- Work to complete -
After finding the line with "Grindstone Coffee &" in the data below, set down exactly each line through the one with "Hampton Coffee Company", inclusive, and stop there.

Stored items
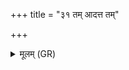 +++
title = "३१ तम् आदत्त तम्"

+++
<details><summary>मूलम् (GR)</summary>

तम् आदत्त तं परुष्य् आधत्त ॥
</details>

---

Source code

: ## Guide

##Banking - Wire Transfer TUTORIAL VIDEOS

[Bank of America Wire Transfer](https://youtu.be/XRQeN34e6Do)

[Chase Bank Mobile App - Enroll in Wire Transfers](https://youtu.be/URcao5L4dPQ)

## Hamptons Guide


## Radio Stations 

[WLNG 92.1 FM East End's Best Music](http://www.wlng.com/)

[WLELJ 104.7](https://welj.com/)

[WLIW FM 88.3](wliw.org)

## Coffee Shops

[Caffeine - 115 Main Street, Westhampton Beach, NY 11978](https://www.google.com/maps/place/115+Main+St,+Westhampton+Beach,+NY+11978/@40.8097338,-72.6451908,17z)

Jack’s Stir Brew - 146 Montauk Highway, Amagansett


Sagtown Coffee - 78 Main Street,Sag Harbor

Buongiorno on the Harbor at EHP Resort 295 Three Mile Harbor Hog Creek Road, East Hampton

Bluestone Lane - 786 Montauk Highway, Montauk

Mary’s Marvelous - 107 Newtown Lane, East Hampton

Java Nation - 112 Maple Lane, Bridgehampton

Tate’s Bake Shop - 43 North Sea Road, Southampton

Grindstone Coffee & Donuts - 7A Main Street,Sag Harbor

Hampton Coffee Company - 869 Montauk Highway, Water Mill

- Output for this exercise -
Grindstone Coffee & Donuts - 7A Main Street,Sag Harbor

Hampton Coffee Company - 869 Montauk Highway, Water Mill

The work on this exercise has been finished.